EXERCISE
Write out every entry, unchanged. Skip any picture.

Saved data entries
----
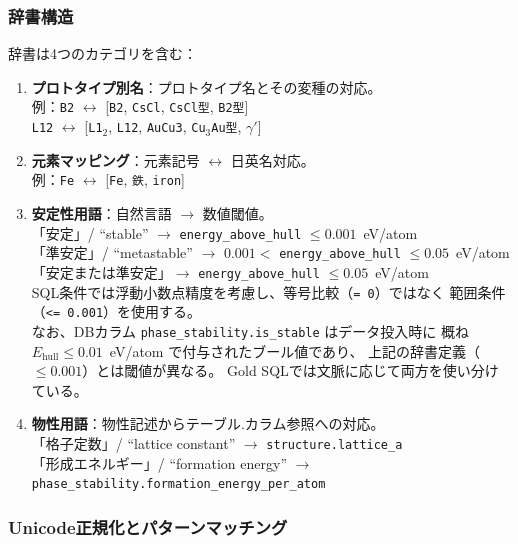 \documentclass[5p,twocolumn]{elsarticle}
\begin{document}
\subsubsection{辞書構造}

辞書は4つのカテゴリを含む：

\begin{enumerate}
  \item \textbf{プロトタイプ別名}：プロトタイプ名とその変種の対応。\\
    例：\texttt{B2} $\leftrightarrow$ [\texttt{B2}, \texttt{CsCl}, \texttt{CsCl型}, \texttt{B2型}]\\
    \texttt{L12} $\leftrightarrow$ [\texttt{L1$_2$}, \texttt{L12}, \texttt{AuCu3}, \texttt{Cu$_3$Au型}, \texttt{$\gamma'$}]

  \item \textbf{元素マッピング}：元素記号 $\leftrightarrow$ 日英名対応。\\
    例：\texttt{Fe} $\leftrightarrow$ [\texttt{Fe}, \texttt{鉄}, \texttt{iron}]

  \item \textbf{安定性用語}：自然言語 $\to$ 数値閾値。\\
    「安定」/ ``stable'' $\to$ \texttt{energy\_above\_hull} $\leq 0.001$~eV/atom\\
    「準安定」/ ``metastable'' $\to$ $0.001 <$ \texttt{energy\_above\_hull} $\leq 0.05$~eV/atom\\
    「安定または準安定」$\to$ \texttt{energy\_above\_hull} $\leq 0.05$~eV/atom\\
    SQL条件では浮動小数点精度を考慮し、等号比較（\texttt{= 0}）ではなく
    範囲条件（\texttt{<= 0.001}）を使用する。\\
    なお、DBカラム \texttt{phase\_stability.is\_stable} はデータ投入時に
    概ね $E_\text{hull} \leq 0.01$~eV/atom で付与されたブール値であり、
    上記の辞書定義（$\leq 0.001$）とは閾値が異なる。
    Gold SQLでは文脈に応じて両方を使い分けている。

  \item \textbf{物性用語}：物性記述からテーブル.カラム参照への対応。\\
    「格子定数」/ ``lattice constant'' $\to$ \texttt{structure.lattice\_a}\\
    「形成エネルギー」/ ``formation energy'' $\to$ \texttt{phase\_stability.formation\_energy\_per\_atom}
\end{enumerate}

\subsubsection{Unicode正規化とパターンマッチング}
\end{document}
----
COMPLETED EXERCISE
 \documentclass[5p,twocolumn]{elsarticle}
\begin{document}
\subsubsection{辞書構造}

辞書は4つのカテゴリを含む：

\begin{enumerate}
  \item \textbf{プロトタイプ別名}：プロトタイプ名とその変種の対応。\\
    例：\texttt{B2} $\leftrightarrow$ [\texttt{B2}, \texttt{CsCl}, \texttt{CsCl型}, \texttt{B2型}]\\
    \texttt{L12} $\leftrightarrow$ [\texttt{L1$_2$}, \texttt{L12}, \texttt{AuCu3}, \texttt{Cu$_3$Au型}, \texttt{$\gamma'$}]

  \item \textbf{元素マッピング}：元素記号 $\leftrightarrow$ 日英名対応。\\
    例：\texttt{Fe} $\leftrightarrow$ [\texttt{Fe}, \texttt{鉄}, \texttt{iron}]

  \item \textbf{安定性用語}：自然言語 $\to$ 数値閾値。\\
    「安定」/ ``stable'' $\to$ \texttt{energy\_above\_hull} $\leq 0.001$~eV/atom\\
    「準安定」/ ``metastable'' $\to$ $0.001 <$ \texttt{energy\_above\_hull} $\leq 0.05$~eV/atom\\
    「安定または準安定」$\to$ \texttt{energy\_above\_hull} $\leq 0.05$~eV/atom\\
    SQL条件では浮動小数点精度を考慮し、等号比較（\texttt{= 0}）ではなく
    範囲条件（\texttt{<= 0.001}）を使用する。\\
    なお、DBカラム \texttt{phase\_stability.is\_stable} はデータ投入時に
    概ね $E_\text{hull} \leq 0.01$~eV/atom で付与されたブール値であり、
    上記の辞書定義（$\leq 0.001$）とは閾値が異なる。
    Gold SQLでは文脈に応じて両方を使い分けている。

  \item \textbf{物性用語}：物性記述からテーブル.カラム参照への対応。\\
    「格子定数」/ ``lattice constant'' $\to$ \texttt{structure.lattice\_a}\\
    「形成エネルギー」/ ``formation energy'' $\to$ \texttt{phase\_stability.formation\_energy\_per\_atom}
\end{enumerate}

\subsubsection{Unicode正規化とパターンマッチング}
\end{document}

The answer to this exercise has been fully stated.